Set down all of the entries word for word, omitting the images they contain.

• Rendered images with source text:

+++++

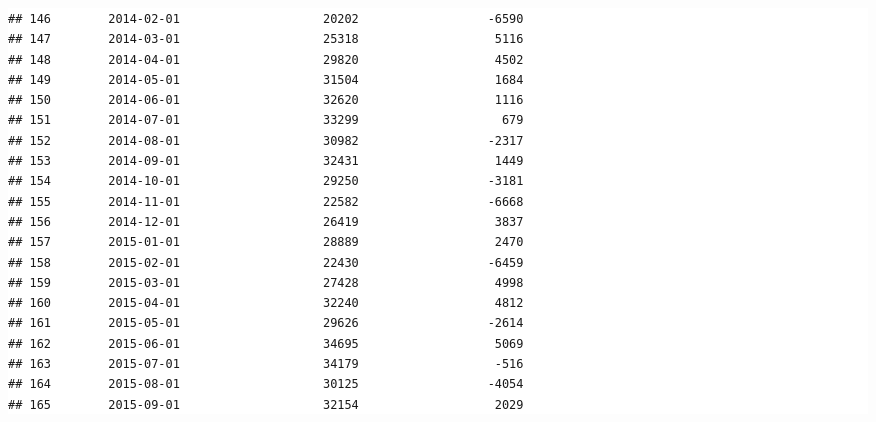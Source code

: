     ## 146        2014-02-01                    20202                  -6590
    ## 147        2014-03-01                    25318                   5116
    ## 148        2014-04-01                    29820                   4502
    ## 149        2014-05-01                    31504                   1684
    ## 150        2014-06-01                    32620                   1116
    ## 151        2014-07-01                    33299                    679
    ## 152        2014-08-01                    30982                  -2317
    ## 153        2014-09-01                    32431                   1449
    ## 154        2014-10-01                    29250                  -3181
    ## 155        2014-11-01                    22582                  -6668
    ## 156        2014-12-01                    26419                   3837
    ## 157        2015-01-01                    28889                   2470
    ## 158        2015-02-01                    22430                  -6459
    ## 159        2015-03-01                    27428                   4998
    ## 160        2015-04-01                    32240                   4812
    ## 161        2015-05-01                    29626                  -2614
    ## 162        2015-06-01                    34695                   5069
    ## 163        2015-07-01                    34179                   -516
    ## 164        2015-08-01                    30125                  -4054
    ## 165        2015-09-01                    32154                   2029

+++++

• Response to the task:
Source code

:     ## 146        2014-02-01                    20202                  -6590
    ## 147        2014-03-01                    25318                   5116
    ## 148        2014-04-01                    29820                   4502
    ## 149        2014-05-01                    31504                   1684
    ## 150        2014-06-01                    32620                   1116
    ## 151        2014-07-01                    33299                    679
    ## 152        2014-08-01                    30982                  -2317
    ## 153        2014-09-01                    32431                   1449
    ## 154        2014-10-01                    29250                  -3181
    ## 155        2014-11-01                    22582                  -6668
    ## 156        2014-12-01                    26419                   3837
    ## 157        2015-01-01                    28889                   2470
    ## 158        2015-02-01                    22430                  -6459
    ## 159        2015-03-01                    27428                   4998
    ## 160        2015-04-01                    32240                   4812
    ## 161        2015-05-01                    29626                  -2614
    ## 162        2015-06-01                    34695                   5069
    ## 163        2015-07-01                    34179                   -516
    ## 164        2015-08-01                    30125                  -4054
    ## 165        2015-09-01                    32154                   2029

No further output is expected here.